[Data to process — start]
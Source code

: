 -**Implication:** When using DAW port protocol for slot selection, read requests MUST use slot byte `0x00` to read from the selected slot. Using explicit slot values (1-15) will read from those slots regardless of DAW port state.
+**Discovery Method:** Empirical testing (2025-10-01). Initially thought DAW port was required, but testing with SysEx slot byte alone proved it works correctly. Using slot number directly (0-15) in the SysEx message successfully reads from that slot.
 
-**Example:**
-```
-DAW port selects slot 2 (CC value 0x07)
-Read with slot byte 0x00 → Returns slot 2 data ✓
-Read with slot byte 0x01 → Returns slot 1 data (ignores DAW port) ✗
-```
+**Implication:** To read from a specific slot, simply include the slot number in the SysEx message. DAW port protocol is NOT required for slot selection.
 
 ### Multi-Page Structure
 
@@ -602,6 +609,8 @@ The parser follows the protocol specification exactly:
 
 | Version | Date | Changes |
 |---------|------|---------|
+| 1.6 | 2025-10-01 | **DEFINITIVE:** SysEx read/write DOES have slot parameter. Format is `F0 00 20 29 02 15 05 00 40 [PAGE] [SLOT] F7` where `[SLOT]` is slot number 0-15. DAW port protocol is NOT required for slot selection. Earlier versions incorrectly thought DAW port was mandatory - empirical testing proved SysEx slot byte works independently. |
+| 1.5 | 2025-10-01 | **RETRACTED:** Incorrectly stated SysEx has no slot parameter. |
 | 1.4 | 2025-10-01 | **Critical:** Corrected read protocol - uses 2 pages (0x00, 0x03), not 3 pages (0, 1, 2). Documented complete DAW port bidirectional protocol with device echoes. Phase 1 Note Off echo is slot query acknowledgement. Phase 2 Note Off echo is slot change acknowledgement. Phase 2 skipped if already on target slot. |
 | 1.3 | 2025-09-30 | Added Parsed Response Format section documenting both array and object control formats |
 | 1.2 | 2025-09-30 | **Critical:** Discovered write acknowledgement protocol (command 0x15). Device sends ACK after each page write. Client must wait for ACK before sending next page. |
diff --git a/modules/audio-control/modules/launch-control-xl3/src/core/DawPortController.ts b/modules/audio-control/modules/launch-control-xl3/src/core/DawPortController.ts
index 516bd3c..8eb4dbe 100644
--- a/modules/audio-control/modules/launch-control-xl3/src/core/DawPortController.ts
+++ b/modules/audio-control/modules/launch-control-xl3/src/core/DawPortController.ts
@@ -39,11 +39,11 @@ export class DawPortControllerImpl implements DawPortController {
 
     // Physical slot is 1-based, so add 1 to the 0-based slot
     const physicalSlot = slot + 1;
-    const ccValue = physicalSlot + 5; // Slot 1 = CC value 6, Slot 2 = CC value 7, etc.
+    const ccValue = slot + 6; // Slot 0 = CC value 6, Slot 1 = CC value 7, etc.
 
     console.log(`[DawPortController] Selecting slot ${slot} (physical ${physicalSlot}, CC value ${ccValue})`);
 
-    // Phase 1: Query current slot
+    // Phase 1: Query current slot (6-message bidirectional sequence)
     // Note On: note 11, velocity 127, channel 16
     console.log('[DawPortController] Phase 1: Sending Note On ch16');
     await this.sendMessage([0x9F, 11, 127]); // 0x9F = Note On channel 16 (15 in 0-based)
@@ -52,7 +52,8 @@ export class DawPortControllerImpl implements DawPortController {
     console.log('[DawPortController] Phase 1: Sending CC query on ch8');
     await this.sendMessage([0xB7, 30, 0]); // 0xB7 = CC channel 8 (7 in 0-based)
[Data to process — finish]
=== Instructions to follow ===
The lines above from the one with "2 = CC value 7, etc." through the one with "127, channel 16" are to be duplicated exactly, ends included, with nothing added.

=== Result ===
-    const ccValue = physicalSlot + 5; // Slot 1 = CC value 6, Slot 2 = CC value 7, etc.
+    const ccValue = slot + 6; // Slot 0 = CC value 6, Slot 1 = CC value 7, etc.
 
     console.log(`[DawPortController] Selecting slot ${slot} (physical ${physicalSlot}, CC value ${ccValue})`);
 
-    // Phase 1: Query current slot
+    // Phase 1: Query current slot (6-message bidirectional sequence)
     // Note On: note 11, velocity 127, channel 16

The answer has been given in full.